What you will do:
When writing out the listing below, reproduce every word exactly and skip the pictures.

________________________________________

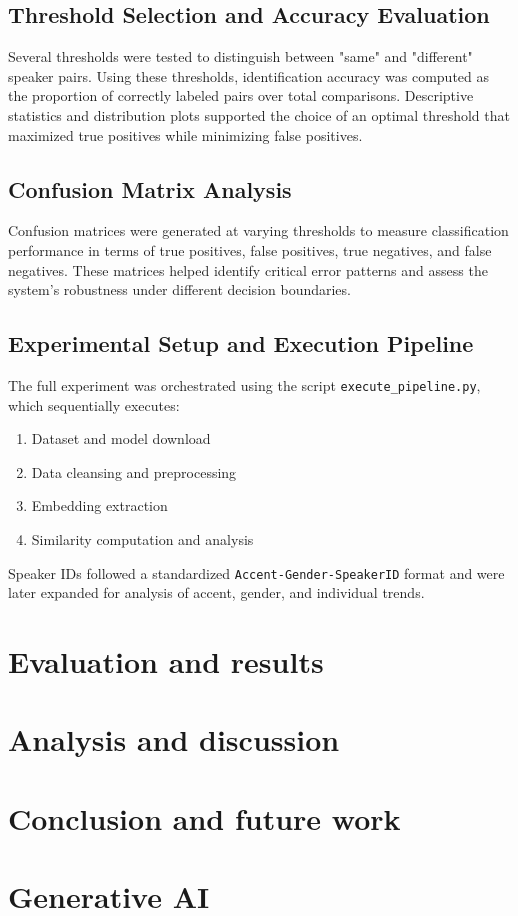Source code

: \documentclass[conference]{IEEEtran}
\begin{document}
\subsection*{Threshold Selection and Accuracy Evaluation}
Several thresholds were tested to distinguish between "same" and "different" speaker pairs. Using these thresholds, identification accuracy was computed as the proportion of correctly labeled pairs over total comparisons. Descriptive statistics and distribution plots supported the choice of an optimal threshold that maximized true positives while minimizing false positives.

\subsection*{Confusion Matrix Analysis}
Confusion matrices were generated at varying thresholds to measure classification performance in terms of true positives, false positives, true negatives, and false negatives. These matrices helped identify critical error patterns and assess the system's robustness under different decision boundaries.

\subsection*{Experimental Setup and Execution Pipeline}
The full experiment was orchestrated using the script \texttt{execute\_pipeline.py}, which sequentially executes:
\begin{enumerate}
	\item Dataset and model download
	\item Data cleansing and preprocessing
	\item Embedding extraction
	\item Similarity computation and analysis
\end{enumerate}
Speaker IDs followed a standardized \texttt{Accent-Gender-SpeakerID} format and were later expanded for analysis of accent, gender, and individual trends.






\section{Evaluation and results}


\section{Analysis and discussion}

\section{Conclusion and future work}




\section*{Generative AI}

\printbibliography


	
\end{document}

________________________________________

Task result:
Source code

: \documentclass[conference]{IEEEtran}
\begin{document}
\subsection*{Threshold Selection and Accuracy Evaluation}
Several thresholds were tested to distinguish between "same" and "different" speaker pairs. Using these thresholds, identification accuracy was computed as the proportion of correctly labeled pairs over total comparisons. Descriptive statistics and distribution plots supported the choice of an optimal threshold that maximized true positives while minimizing false positives.

\subsection*{Confusion Matrix Analysis}
Confusion matrices were generated at varying thresholds to measure classification performance in terms of true positives, false positives, true negatives, and false negatives. These matrices helped identify critical error patterns and assess the system's robustness under different decision boundaries.

\subsection*{Experimental Setup and Execution Pipeline}
The full experiment was orchestrated using the script \texttt{execute\_pipeline.py}, which sequentially executes:
\begin{enumerate}
	\item Dataset and model download
	\item Data cleansing and preprocessing
	\item Embedding extraction
	\item Similarity computation and analysis
\end{enumerate}
Speaker IDs followed a standardized \texttt{Accent-Gender-SpeakerID} format and were later expanded for analysis of accent, gender, and individual trends.






\section{Evaluation and results}


\section{Analysis and discussion}

\section{Conclusion and future work}




\section*{Generative AI}

\printbibliography


	
\end{document}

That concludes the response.